Work request:
A single number is the answer: how many lines of the data hold "användarnamn"?

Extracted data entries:
=== Begin Enclosure ===

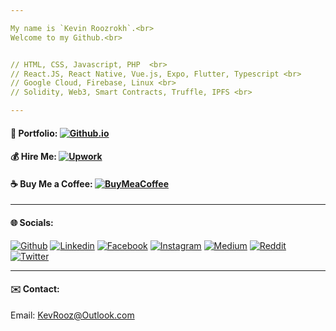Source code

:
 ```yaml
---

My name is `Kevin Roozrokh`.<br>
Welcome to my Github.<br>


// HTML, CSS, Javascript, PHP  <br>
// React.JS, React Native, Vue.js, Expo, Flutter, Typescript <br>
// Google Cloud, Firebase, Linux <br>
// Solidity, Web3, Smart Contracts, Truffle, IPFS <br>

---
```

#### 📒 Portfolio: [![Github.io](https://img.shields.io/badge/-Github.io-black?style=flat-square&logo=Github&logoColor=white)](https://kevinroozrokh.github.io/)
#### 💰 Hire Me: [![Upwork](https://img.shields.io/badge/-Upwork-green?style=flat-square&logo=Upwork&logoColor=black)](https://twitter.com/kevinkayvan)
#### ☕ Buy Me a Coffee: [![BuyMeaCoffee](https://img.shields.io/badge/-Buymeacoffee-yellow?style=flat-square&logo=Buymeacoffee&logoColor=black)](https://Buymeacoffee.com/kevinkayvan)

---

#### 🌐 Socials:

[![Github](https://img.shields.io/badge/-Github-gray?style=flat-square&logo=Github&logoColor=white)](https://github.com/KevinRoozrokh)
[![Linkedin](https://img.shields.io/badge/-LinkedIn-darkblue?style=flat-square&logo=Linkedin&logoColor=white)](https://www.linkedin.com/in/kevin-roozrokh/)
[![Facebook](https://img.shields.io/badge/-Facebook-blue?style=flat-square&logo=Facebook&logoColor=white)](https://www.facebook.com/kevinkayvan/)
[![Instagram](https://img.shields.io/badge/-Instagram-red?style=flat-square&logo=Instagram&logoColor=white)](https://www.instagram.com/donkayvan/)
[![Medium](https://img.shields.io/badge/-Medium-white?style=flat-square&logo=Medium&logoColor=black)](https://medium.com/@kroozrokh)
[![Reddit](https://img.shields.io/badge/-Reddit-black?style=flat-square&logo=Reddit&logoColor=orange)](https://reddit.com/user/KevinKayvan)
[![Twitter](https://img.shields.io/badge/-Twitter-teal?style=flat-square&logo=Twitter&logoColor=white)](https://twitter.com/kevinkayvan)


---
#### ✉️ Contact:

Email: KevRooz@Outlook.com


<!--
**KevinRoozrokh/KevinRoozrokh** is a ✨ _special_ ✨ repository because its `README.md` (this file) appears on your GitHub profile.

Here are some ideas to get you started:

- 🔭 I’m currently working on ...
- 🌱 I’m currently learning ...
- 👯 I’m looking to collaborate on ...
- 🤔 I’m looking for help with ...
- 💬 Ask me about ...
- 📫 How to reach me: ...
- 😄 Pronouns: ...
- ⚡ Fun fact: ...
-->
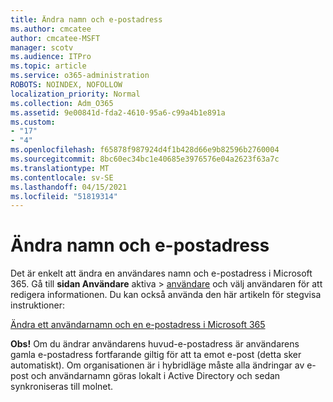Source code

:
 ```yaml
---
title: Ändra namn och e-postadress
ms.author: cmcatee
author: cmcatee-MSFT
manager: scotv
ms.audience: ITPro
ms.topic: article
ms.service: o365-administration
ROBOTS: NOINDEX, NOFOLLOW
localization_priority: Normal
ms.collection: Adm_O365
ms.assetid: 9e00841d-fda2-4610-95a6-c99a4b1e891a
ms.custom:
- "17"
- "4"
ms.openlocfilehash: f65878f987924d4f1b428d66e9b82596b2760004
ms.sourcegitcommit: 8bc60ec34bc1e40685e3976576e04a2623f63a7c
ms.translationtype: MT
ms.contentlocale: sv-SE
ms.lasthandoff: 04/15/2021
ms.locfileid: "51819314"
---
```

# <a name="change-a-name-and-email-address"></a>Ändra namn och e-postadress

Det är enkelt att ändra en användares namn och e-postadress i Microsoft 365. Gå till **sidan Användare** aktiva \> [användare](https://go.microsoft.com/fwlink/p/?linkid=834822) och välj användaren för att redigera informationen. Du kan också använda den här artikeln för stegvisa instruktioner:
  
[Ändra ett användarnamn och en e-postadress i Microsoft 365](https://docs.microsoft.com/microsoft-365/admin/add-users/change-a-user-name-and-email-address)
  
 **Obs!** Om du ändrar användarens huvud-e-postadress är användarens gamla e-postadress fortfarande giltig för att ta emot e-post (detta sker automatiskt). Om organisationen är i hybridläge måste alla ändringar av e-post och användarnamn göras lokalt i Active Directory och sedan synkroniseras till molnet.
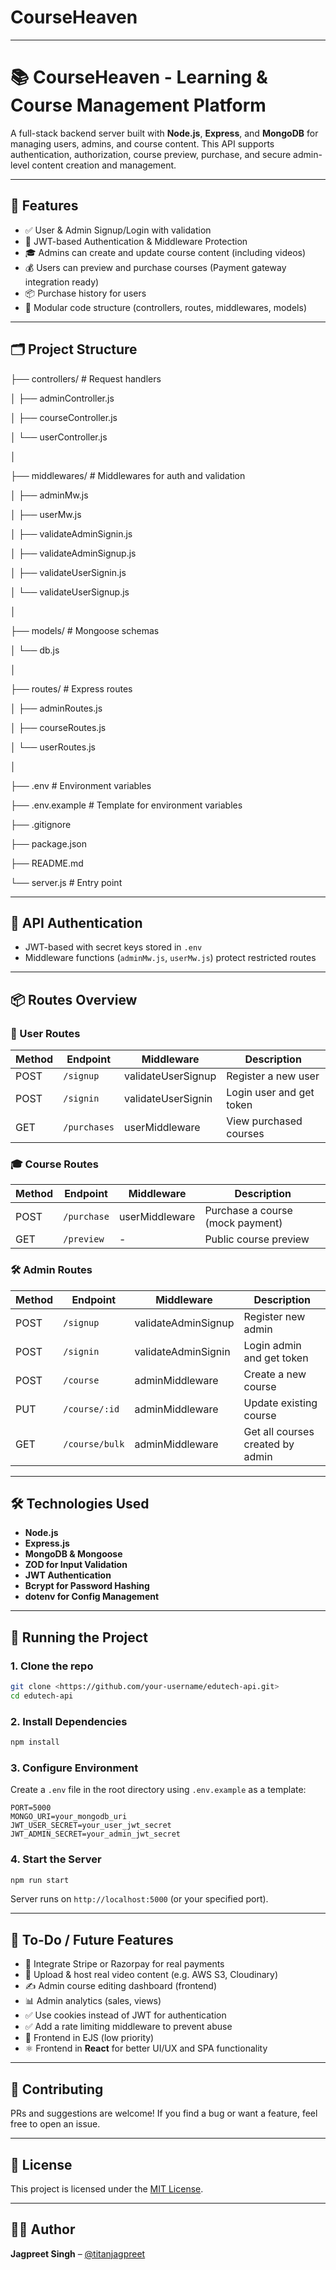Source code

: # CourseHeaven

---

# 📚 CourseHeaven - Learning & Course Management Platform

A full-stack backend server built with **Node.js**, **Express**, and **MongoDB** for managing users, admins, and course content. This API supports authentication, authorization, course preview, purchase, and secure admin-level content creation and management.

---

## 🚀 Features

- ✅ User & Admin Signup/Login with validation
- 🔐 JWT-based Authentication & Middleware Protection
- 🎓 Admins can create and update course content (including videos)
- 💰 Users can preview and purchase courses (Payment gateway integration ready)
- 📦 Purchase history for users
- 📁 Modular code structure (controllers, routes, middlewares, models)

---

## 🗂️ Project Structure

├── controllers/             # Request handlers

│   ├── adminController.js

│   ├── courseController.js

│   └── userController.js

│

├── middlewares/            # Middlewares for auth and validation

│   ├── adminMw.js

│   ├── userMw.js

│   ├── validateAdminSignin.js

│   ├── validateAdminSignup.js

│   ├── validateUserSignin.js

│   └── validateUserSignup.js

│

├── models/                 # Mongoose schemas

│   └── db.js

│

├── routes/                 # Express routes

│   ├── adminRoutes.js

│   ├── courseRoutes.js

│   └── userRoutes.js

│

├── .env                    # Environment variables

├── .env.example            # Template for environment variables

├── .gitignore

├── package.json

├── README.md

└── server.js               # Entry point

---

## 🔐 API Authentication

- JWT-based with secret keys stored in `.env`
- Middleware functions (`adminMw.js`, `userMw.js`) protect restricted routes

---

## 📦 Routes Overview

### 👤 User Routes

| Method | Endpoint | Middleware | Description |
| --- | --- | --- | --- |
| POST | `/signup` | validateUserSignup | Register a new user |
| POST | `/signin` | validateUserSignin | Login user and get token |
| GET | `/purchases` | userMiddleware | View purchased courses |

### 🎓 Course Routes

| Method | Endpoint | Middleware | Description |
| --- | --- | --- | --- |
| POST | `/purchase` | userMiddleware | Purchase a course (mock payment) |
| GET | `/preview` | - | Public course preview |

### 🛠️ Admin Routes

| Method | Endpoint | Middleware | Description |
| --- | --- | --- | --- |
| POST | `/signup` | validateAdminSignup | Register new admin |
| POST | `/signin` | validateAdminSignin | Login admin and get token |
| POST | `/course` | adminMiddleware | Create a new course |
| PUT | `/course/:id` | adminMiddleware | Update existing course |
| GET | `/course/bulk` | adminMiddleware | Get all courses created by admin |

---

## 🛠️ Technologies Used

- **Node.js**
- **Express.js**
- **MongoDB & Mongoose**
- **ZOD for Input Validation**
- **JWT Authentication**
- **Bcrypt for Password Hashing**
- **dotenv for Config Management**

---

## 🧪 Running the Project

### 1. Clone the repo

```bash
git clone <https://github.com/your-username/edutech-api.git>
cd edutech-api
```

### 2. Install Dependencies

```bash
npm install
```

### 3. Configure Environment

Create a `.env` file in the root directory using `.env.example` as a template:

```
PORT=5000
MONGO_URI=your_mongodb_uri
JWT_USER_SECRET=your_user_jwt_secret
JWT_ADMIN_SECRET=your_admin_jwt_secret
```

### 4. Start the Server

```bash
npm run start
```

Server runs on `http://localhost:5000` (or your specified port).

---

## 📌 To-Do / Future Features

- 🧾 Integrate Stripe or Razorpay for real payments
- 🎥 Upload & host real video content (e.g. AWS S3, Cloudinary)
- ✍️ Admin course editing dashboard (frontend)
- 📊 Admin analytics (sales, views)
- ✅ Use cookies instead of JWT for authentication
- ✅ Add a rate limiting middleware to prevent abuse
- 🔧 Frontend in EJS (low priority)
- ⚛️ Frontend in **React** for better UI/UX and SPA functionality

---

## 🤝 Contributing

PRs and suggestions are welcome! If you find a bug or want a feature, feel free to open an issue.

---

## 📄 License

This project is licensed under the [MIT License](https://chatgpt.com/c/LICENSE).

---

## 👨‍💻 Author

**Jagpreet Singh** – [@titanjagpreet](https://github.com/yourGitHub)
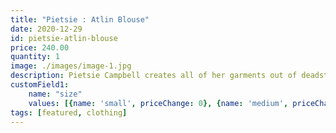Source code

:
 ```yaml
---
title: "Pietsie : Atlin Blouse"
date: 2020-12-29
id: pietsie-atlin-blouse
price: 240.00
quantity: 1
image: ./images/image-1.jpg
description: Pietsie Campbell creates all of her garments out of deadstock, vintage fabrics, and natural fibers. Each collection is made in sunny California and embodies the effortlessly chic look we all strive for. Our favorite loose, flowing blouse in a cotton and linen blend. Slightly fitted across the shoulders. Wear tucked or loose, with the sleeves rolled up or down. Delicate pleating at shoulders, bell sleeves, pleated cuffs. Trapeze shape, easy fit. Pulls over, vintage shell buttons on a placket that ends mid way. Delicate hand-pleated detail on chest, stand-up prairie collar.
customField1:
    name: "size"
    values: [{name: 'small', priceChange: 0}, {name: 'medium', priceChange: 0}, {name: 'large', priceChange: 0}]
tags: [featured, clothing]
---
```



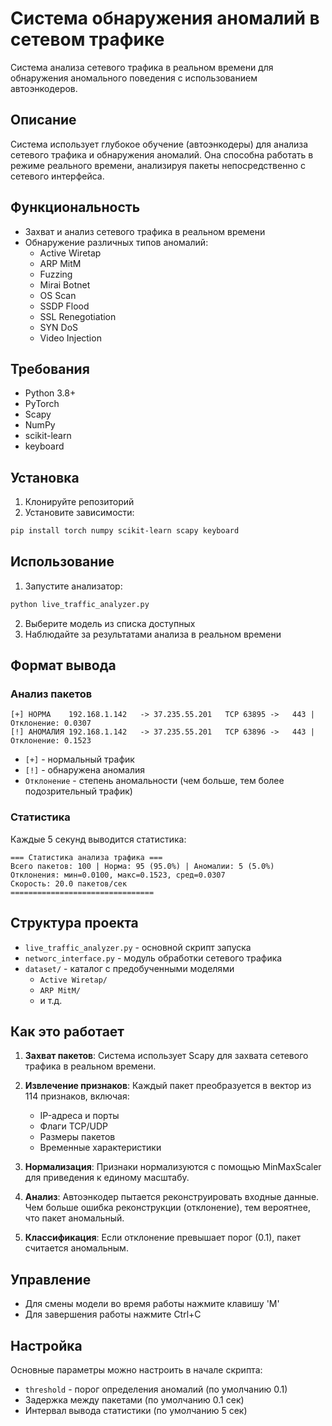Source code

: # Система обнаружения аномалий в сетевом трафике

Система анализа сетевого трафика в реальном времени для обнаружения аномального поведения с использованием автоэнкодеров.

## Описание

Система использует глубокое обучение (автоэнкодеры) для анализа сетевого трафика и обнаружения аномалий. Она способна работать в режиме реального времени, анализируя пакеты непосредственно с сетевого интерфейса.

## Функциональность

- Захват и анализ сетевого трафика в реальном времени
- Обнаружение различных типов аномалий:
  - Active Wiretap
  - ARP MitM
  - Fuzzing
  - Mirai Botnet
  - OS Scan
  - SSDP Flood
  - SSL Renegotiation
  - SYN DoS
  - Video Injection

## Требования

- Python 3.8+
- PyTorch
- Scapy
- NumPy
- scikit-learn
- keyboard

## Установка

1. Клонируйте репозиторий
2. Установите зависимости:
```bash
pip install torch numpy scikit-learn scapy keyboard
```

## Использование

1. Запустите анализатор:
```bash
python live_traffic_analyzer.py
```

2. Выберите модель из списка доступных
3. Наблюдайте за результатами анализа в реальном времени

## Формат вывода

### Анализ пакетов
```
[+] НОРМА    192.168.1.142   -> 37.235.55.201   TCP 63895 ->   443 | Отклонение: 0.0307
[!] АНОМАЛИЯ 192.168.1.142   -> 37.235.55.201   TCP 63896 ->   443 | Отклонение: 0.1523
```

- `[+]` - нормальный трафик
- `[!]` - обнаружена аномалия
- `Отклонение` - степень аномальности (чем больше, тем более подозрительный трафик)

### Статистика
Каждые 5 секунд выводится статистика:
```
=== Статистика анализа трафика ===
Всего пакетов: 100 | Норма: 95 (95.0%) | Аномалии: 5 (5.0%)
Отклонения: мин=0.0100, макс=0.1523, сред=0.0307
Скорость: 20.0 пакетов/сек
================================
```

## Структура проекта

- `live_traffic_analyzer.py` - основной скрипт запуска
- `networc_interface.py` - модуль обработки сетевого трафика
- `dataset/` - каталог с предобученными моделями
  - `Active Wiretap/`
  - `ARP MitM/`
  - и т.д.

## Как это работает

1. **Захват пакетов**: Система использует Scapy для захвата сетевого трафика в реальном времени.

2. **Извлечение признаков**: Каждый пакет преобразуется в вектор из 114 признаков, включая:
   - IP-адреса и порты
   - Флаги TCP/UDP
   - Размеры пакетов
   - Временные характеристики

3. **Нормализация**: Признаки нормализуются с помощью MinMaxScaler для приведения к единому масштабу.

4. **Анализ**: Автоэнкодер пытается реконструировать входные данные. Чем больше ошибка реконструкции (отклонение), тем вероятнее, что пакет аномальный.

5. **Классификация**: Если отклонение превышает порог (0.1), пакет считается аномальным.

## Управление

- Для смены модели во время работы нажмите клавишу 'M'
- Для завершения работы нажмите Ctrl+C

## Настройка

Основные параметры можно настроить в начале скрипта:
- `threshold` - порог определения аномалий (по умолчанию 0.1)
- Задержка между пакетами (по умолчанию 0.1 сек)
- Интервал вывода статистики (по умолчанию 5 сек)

=== End Enclosure ===

Task answer:
2